> [How to complete this task]: Filter these entries down to lines holding "elemanı".

> [Records to process]:
-- Opening Marker --
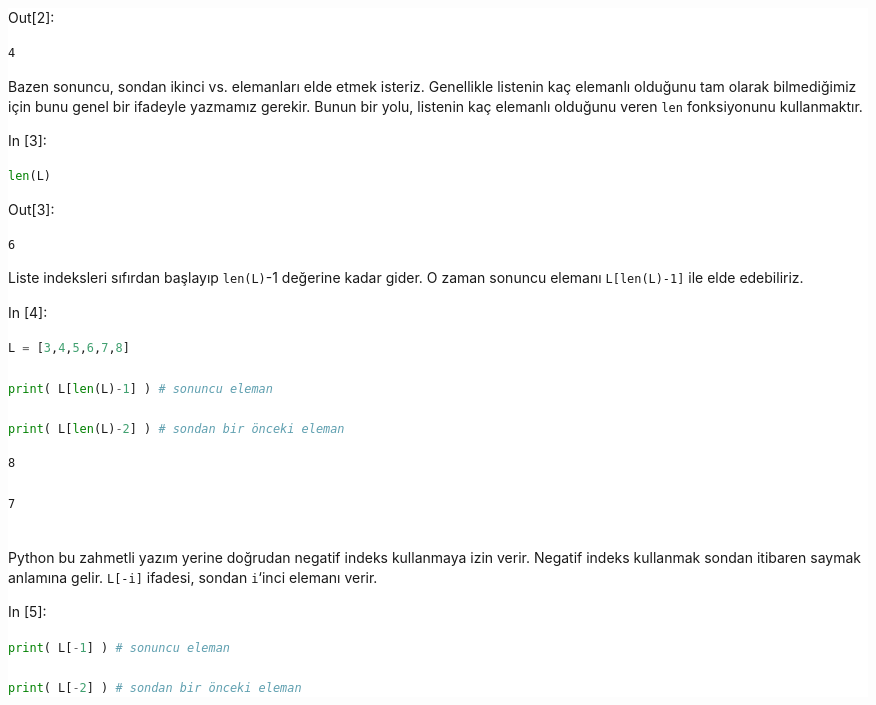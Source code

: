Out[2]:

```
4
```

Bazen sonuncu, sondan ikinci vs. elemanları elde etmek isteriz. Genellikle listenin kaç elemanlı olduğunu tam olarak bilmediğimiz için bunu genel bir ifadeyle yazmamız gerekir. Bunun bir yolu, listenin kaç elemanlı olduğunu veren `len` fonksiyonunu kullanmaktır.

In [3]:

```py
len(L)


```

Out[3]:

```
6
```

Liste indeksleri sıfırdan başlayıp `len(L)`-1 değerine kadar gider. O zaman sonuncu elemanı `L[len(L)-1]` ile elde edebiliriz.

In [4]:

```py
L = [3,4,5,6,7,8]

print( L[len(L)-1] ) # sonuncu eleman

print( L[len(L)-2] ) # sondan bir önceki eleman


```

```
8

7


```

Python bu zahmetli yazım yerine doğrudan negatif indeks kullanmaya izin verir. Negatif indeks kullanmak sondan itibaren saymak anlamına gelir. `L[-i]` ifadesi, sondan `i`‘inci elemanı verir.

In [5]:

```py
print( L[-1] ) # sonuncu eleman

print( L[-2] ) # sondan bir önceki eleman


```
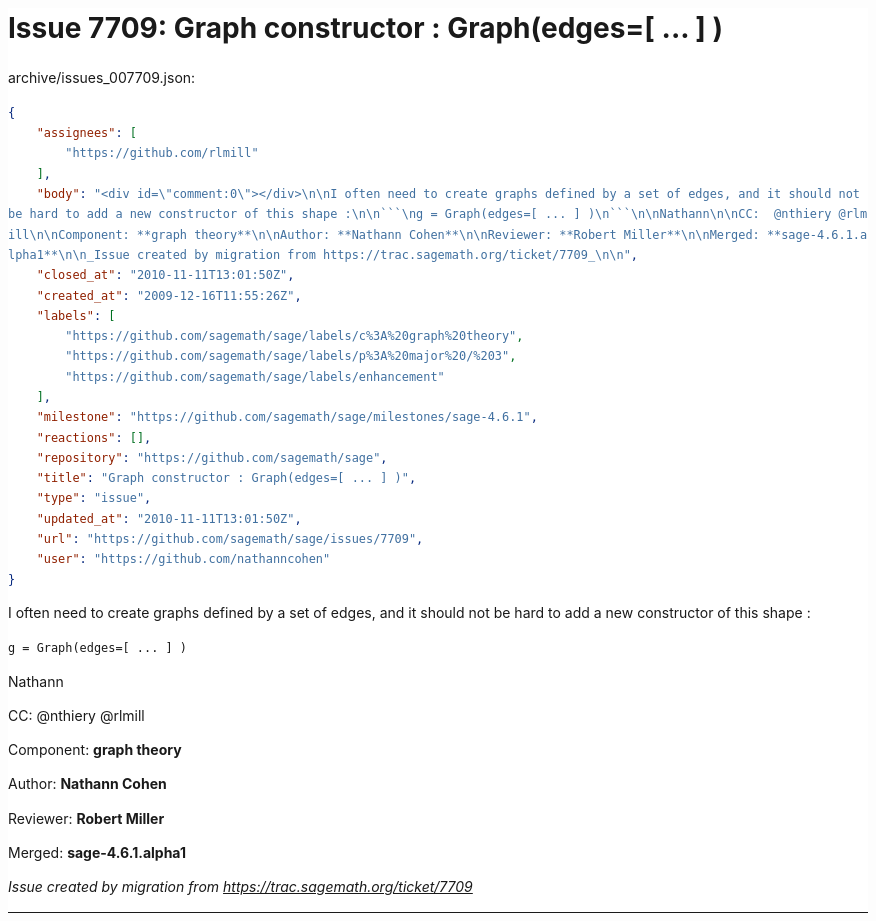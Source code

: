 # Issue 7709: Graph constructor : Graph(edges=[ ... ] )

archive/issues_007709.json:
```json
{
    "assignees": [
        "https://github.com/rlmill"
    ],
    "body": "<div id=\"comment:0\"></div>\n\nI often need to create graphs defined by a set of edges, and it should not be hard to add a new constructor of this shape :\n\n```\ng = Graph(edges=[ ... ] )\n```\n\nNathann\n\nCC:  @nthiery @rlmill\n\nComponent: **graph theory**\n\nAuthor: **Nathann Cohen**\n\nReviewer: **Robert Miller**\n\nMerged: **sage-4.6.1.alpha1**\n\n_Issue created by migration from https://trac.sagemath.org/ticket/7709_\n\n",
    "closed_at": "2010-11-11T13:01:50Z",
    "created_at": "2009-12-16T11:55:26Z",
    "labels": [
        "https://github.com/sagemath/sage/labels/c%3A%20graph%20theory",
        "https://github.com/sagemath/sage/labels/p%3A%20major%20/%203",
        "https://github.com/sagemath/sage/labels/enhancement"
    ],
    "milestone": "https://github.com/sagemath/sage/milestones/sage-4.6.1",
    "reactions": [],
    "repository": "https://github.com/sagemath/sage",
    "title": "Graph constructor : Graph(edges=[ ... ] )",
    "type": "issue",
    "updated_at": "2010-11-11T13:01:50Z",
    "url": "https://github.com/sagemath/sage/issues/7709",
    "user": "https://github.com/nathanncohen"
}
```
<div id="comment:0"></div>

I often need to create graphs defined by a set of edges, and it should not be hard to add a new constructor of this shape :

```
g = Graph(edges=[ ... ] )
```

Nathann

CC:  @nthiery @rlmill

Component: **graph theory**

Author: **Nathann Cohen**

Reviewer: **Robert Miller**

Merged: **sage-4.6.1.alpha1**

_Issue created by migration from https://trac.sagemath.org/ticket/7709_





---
-- Closing Marker --
> [Written response]:
Liste indeksleri sıfırdan başlayıp `len(L)`-1 değerine kadar gider. O zaman sonuncu elemanı `L[len(L)-1]` ile elde edebiliriz.
Python bu zahmetli yazım yerine doğrudan negatif indeks kullanmaya izin verir. Negatif indeks kullanmak sondan itibaren saymak anlamına gelir. `L[-i]` ifadesi, sondan `i`‘inci elemanı verir.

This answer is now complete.